Page MenuHomePhabricator

Access group for Gitlab contractors
Closed, ResolvedPublic

Description

We have engaged an outside company for our Gitlab implementation. The contractors will need full root access to a small number of new Ganeti servers. The contractors will work outside of the operations/puppet repo for the next 6 months, while we are hiring new SREs to take over and rework the implementation as an immediate follow-up step.

Please create an access group for these contractors.

SRE Sponsor: Wolfgang Kandek
Value: faster access to a Gitlab production integrated setup, which allows for storage of PII and integrated testing
Risks: non WMF employees with access to the production network, non reproducible setup

Event Timeline

Ack, this needs approval/discussion in the next SRE meeting since it would create a new access group.

Change 664902 had a related patch set uploaded (by Dzahn; owner: Dzahn):
[operations/puppet@production] admin: create new group for gitlab-roots

https://gerrit.wikimedia.org/r/664902

As @MoritzMuehlenhoff says this will need to approval in the meeting, but let me add my counter arguments against this:

  • There is no precedent for this. We 've never had anything unpuppetized (and when I say puppetized, I mean operations/puppet.git repo, not generic use of the puppet software) in production where a number of non WMF related individuals had full root access.
  • There are many good reasons for the above. It's a problematic path as it makes it impossible to reason/reproduce/replicate and work with the resulting infrastructure. The resulting infrastructure is a unique occurence that can not be reproduced/replicated even by the original contributor in any reasonable amount of time and effort. That will hamper any efforts of upgrading, providing High Availability and maintaining.
  • There will be no monitoring. As our monitoring/alerting is completely defined in operations/puppet, not using it would mean no monitoring. Creating a dedicated monitoring infrastructure just for this is probably way too much, probably redundant, work.
  • There will be no backups. Our backups infrastructure is done via operations/puppet, not using it means no backups.
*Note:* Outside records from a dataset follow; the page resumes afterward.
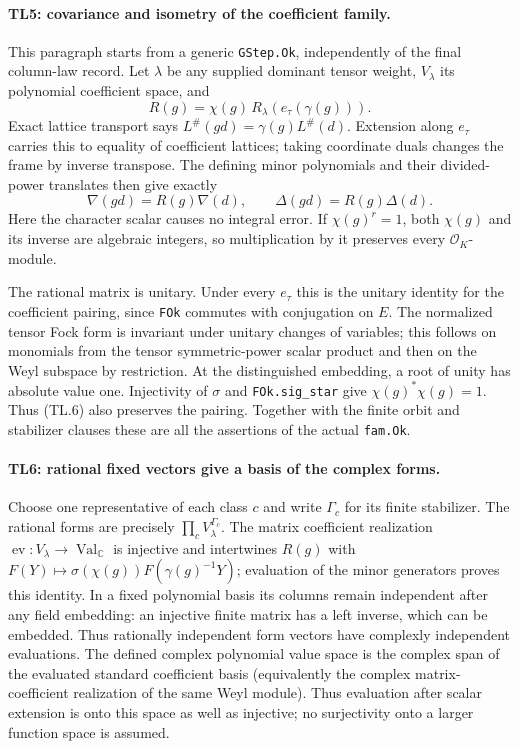 \documentclass[11pt,a4paper]{article}
\numberwithin{equation}{section}
\theoremstyle{remark}\newtheorem{remark}[theorem]{Remark}
\begin{document}
\paragraph{TL5: covariance and isometry of the coefficient family.}
This paragraph starts from a generic \texttt{GStep.Ok}, independently
of the final column-law record. Let $\lambda$ be any supplied
dominant tensor weight, $V_\lambda$ its polynomial coefficient space,
and
\[
 R(g)=\chi(g)\,R_\lambda(e_\tau(\gamma(g))) .       \tag{TL.6}
\]
Exact lattice transport says
$L^\#(gd)=\gamma(g)L^\#(d)$. Extension along $e_\tau$ carries this
to equality of coefficient lattices; taking coordinate duals changes
the frame by inverse transpose. The defining minor polynomials and
their divided-power translates then give exactly
\[
 \nabla(gd)=R(g)\nabla(d),\qquad
 \Delta(gd)=R(g)\Delta(d).                         \tag{TL.7}
\]
Here the character scalar causes no integral error. If
$\chi(g)^r=1$, both $\chi(g)$ and its inverse are algebraic integers,
so multiplication by it preserves every $\mathcal O_K$-module.

The rational matrix is unitary. Under every $e_\tau$ this is the
unitary identity for the coefficient pairing, since \texttt{FOk}
commutes with conjugation on $E$. The normalized tensor Fock form
is invariant under unitary changes of variables; this follows on
monomials from the tensor symmetric-power scalar product and then
on the Weyl subspace by restriction. At the distinguished embedding,
a root of unity has absolute value one. Injectivity of $\sigma$
and \texttt{FOk.sig\_\allowbreak star} give
$\chi(g)^*\chi(g)=1$. Thus (TL.6) also preserves the pairing.
Together with the finite orbit and stabilizer clauses these are all
the assertions of the actual \texttt{fam.Ok}.

\paragraph{TL6: rational fixed vectors give a basis of the complex
forms.}
Choose one representative of each class $c$ and write $\Gamma_c$
for its finite stabilizer. The rational forms are precisely
$\prod_c V_\lambda^{\Gamma_c}$. The matrix coefficient realization
$\operatorname{ev}:V_\lambda\to\operatorname{Val}_{\mathbb C}$ is
injective and intertwines $R(g)$ with
$F(Y)\mapsto\sigma(\chi(g))F(\gamma(g)^{-1}Y)$; evaluation of the
minor generators proves this identity. In a fixed polynomial basis
its columns remain independent after any field embedding: an
injective finite matrix has a left inverse, which can be embedded.
Thus rationally independent form vectors have complexly independent
evaluations. The defined complex polynomial value space is the
complex span of the evaluated standard coefficient basis (equivalently
the complex matrix-coefficient realization of the same Weyl module).
Thus evaluation after scalar extension is onto this space as well
as injective; no surjectivity onto a larger function space is assumed.
\end{document}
Again, creating a dedicated backups infrastructure just for this is probably way too much, probably redundant, work
  • It’s not security monitored by our tooling and security teams. That is, our puppetization sets all the needed things for knowing what software is installed in our systems and what software needs to be updated. Not having that, means no security updates.
  • There is no way to test changes to the environment. Granted, puppet testing is a very difficult thing, but there is one huge advantage and that is that we can always rollback a puppet patch and revert quickly, which emulates a form of testing.
  • Having PII in such an environment (as the task says) means a high probability for above said PII to leak. Let me elaborate please. The above bullet points point out why. With no security updates, no monitoring, no way to test changes and no way for others than the original contributor(s) to review what is going on the risk of that happening increases exponentially.
  • As such, the setup WILL not be integrated to production, but a unique occurance on the side, with access to production however, essentially endangering it instead of integrating with it.
  • The risks are mentioned but I fail to see a stated plan to address/mitigate them is present in the task description.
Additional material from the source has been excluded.